イシンバエワ別次元の強さ/世界陸上
<陸上世界選手権>◇7日目◇12日◇ヘルシンキ
女子棒高跳び決勝はアテネ五輪金メダルのエレーナ・イシンバエワ(23=ロシア)が、7月につくった世界記録を1センチ上回る5メートル01を跳び優勝した。室内と合わせ、通算18度目の世界記録更新。
ピレクの失敗で優勝が決まった瞬間は、ポールのテープを巻き直し、相手の試技を見てもいなかった。4メートル70まですべて1回で成功していたイシンバエワは、バーの高さを一気に自身の世界記録を1センチ上回る5メートル01に設定。これからが本番といわんばかりに、場内の視線を均整の取れた174センチの体に集めて助走路に立った。
1回目は体がバーの方向へ流れ、太ももで触れて失敗した。表情が引き締まった2回目。スタンドのトロフィモフ・コーチが風の状態を手ぶりで合図する。力強い助走からポールをしならせ、きれいな倒立姿勢で余裕を持ってクリア。「金メダルを取って、世界新も出せた。本当にうれしい」。マットで宙返りして自身18度目の世界記録更新を祝った。
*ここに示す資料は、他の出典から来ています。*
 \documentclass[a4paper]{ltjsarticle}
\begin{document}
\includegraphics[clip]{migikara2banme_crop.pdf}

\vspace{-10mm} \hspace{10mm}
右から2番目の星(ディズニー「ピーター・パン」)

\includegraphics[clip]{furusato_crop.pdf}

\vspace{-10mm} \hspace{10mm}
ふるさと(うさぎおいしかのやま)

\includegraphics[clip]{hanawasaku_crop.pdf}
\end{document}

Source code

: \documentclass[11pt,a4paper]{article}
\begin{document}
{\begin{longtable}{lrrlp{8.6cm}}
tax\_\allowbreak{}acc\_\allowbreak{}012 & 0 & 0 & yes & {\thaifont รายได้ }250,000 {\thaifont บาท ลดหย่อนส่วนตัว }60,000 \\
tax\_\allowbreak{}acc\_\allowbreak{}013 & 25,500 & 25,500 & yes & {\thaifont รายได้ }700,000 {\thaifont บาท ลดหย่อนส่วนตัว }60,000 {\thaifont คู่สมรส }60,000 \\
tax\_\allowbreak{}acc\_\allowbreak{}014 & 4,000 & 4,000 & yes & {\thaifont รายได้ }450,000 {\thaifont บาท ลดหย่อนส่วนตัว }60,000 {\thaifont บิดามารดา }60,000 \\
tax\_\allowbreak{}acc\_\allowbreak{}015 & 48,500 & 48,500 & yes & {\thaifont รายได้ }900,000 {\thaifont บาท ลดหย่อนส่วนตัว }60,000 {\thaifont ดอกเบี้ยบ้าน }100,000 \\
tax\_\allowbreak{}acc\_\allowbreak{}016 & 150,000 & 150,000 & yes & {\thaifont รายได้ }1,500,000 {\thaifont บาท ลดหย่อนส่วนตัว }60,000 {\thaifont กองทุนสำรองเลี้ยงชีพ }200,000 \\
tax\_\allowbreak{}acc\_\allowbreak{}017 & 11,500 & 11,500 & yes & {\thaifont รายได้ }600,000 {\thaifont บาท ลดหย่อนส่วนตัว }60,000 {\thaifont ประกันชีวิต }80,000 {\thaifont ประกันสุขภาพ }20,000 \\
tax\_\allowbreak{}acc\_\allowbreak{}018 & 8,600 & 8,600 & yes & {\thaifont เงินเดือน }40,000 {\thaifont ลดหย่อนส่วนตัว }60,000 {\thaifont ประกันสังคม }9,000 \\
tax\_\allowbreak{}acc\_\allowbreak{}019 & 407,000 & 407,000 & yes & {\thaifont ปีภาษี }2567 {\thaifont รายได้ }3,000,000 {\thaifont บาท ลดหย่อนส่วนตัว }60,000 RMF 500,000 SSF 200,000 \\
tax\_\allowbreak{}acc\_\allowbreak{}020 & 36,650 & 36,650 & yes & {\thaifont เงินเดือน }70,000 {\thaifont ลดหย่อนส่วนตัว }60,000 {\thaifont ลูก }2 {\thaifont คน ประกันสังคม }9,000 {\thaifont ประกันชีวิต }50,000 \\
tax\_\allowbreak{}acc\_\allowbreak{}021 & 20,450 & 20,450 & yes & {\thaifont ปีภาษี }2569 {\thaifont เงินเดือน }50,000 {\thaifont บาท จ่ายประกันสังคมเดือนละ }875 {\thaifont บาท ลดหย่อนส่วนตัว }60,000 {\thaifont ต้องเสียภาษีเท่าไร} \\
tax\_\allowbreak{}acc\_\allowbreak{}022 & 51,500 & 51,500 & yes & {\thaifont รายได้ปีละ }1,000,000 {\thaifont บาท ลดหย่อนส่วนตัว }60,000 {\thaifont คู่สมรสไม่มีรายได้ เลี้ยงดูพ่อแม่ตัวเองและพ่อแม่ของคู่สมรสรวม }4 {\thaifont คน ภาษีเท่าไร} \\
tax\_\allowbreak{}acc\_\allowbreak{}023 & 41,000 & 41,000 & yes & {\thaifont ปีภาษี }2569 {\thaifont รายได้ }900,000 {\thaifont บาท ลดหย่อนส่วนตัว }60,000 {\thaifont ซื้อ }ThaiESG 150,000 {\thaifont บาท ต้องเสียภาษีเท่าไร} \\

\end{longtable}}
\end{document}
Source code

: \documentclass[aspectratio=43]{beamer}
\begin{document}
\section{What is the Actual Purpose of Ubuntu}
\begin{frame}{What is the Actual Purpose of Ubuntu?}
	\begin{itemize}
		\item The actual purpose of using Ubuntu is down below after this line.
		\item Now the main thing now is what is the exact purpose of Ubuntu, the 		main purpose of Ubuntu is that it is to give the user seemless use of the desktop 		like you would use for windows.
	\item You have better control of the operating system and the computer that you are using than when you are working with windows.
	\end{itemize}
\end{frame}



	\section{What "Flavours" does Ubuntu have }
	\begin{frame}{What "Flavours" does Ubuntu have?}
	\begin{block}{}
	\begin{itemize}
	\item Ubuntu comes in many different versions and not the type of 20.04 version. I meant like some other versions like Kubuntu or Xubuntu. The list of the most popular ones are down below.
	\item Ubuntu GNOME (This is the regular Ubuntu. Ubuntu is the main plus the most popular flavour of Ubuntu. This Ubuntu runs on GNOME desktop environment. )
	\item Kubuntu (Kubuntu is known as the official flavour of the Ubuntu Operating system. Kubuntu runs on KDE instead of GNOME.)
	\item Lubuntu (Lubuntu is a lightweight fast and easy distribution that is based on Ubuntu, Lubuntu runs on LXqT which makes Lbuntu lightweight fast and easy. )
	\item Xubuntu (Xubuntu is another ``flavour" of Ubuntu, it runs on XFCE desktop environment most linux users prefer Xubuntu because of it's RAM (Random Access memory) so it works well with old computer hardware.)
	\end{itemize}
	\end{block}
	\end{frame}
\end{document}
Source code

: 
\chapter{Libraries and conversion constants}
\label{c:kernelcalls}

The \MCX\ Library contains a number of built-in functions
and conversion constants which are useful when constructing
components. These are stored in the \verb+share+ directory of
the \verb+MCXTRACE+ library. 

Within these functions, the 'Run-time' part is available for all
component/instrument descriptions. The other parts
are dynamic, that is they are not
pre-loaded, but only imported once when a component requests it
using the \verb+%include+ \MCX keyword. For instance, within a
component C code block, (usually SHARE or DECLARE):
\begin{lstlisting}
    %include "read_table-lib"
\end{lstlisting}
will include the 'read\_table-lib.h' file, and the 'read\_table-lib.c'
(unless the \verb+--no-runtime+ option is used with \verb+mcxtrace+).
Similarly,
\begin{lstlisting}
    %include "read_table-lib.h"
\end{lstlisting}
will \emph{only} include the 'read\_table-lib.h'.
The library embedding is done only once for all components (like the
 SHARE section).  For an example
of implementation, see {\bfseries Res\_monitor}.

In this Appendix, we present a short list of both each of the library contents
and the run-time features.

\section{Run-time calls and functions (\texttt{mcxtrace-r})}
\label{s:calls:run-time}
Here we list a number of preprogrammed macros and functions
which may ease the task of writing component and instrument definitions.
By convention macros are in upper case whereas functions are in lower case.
4メートル50から跳び始め、10センチごとに高くなった3度の跳躍は、まるで練習のようだった。男子で6メートル14の世界記録を持つセルゲイ・ブブカ氏は「彼女の跳躍技術は他の選手と違うレベルに達している。今の技術でスピードと体力を向上させれば、記録はさらに伸びるだろう」と別次元の実力に太鼓判を押した。
「私はプロの棒高跳び選手」と自任するヒロインは、世界新ボーナスとして10万ドル(約1100万円)を獲得した。強い雨と風で決勝が順延された時は「あと2日も待たなければいけないのと思った」というが、その甲斐は十分にあったはず。今季の残り5試合で「5メートル02か03まで伸ばすつもり」と計画を口にした。